Stored data entries
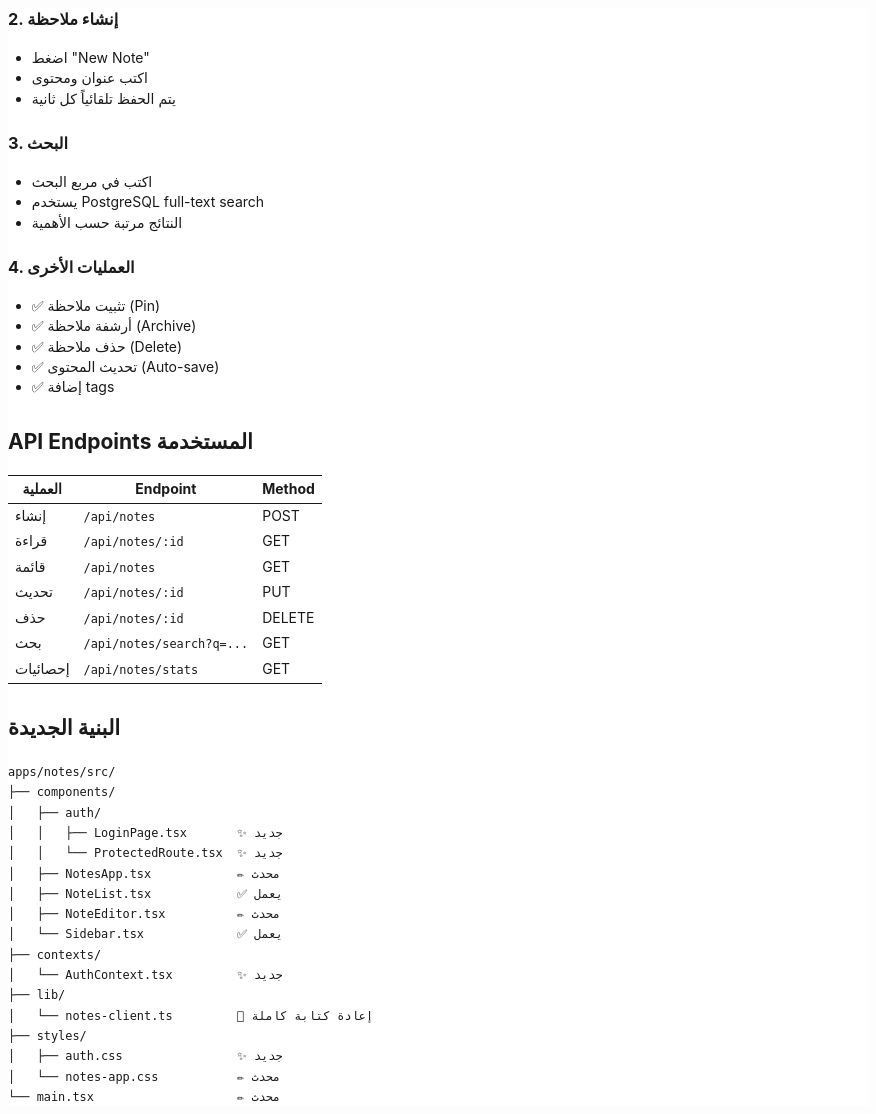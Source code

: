 ### 2. إنشاء ملاحظة
- اضغط "New Note"
- اكتب عنوان ومحتوى
- يتم الحفظ تلقائياً كل ثانية

### 3. البحث
- اكتب في مربع البحث
- يستخدم PostgreSQL full-text search
- النتائج مرتبة حسب الأهمية

### 4. العمليات الأخرى
- ✅ تثبيت ملاحظة (Pin)
- ✅ أرشفة ملاحظة (Archive)
- ✅ حذف ملاحظة (Delete)
- ✅ تحديث المحتوى (Auto-save)
- ✅ إضافة tags

## API Endpoints المستخدمة

| العملية | Endpoint | Method |
|---------|----------|--------|
| إنشاء | `/api/notes` | POST |
| قراءة | `/api/notes/:id` | GET |
| قائمة | `/api/notes` | GET |
| تحديث | `/api/notes/:id` | PUT |
| حذف | `/api/notes/:id` | DELETE |
| بحث | `/api/notes/search?q=...` | GET |
| إحصائيات | `/api/notes/stats` | GET |

## البنية الجديدة

```
apps/notes/src/
├── components/
│   ├── auth/
│   │   ├── LoginPage.tsx       ✨ جديد
│   │   └── ProtectedRoute.tsx  ✨ جديد
│   ├── NotesApp.tsx            ✏️ محدث
│   ├── NoteList.tsx            ✅ يعمل
│   ├── NoteEditor.tsx          ✏️ محدث
│   └── Sidebar.tsx             ✅ يعمل
├── contexts/
│   └── AuthContext.tsx         ✨ جديد
├── lib/
│   └── notes-client.ts         🔄 إعادة كتابة كاملة
├── styles/
│   ├── auth.css                ✨ جديد
│   └── notes-app.css           ✏️ محدث
└── main.tsx                    ✏️ محدث
```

What this task involves
The records above should be output exactly, but without any of their pictures.

Answer section
Source code

: ### 2. إنشاء ملاحظة
- اضغط "New Note"
- اكتب عنوان ومحتوى
- يتم الحفظ تلقائياً كل ثانية

### 3. البحث
- اكتب في مربع البحث
- يستخدم PostgreSQL full-text search
- النتائج مرتبة حسب الأهمية

### 4. العمليات الأخرى
- ✅ تثبيت ملاحظة (Pin)
- ✅ أرشفة ملاحظة (Archive)
- ✅ حذف ملاحظة (Delete)
- ✅ تحديث المحتوى (Auto-save)
- ✅ إضافة tags

## API Endpoints المستخدمة

| العملية | Endpoint | Method |
|---------|----------|--------|
| إنشاء | `/api/notes` | POST |
| قراءة | `/api/notes/:id` | GET |
| قائمة | `/api/notes` | GET |
| تحديث | `/api/notes/:id` | PUT |
| حذف | `/api/notes/:id` | DELETE |
| بحث | `/api/notes/search?q=...` | GET |
| إحصائيات | `/api/notes/stats` | GET |

## البنية الجديدة

```
apps/notes/src/
├── components/
│   ├── auth/
│   │   ├── LoginPage.tsx       ✨ جديد
│   │   └── ProtectedRoute.tsx  ✨ جديد
│   ├── NotesApp.tsx            ✏️ محدث
│   ├── NoteList.tsx            ✅ يعمل
│   ├── NoteEditor.tsx          ✏️ محدث
│   └── Sidebar.tsx             ✅ يعمل
├── contexts/
│   └── AuthContext.tsx         ✨ جديد
├── lib/
│   └── notes-client.ts         🔄 إعادة كتابة كاملة
├── styles/
│   ├── auth.css                ✨ جديد
│   └── notes-app.css           ✏️ محدث
└── main.tsx                    ✏️ محدث
```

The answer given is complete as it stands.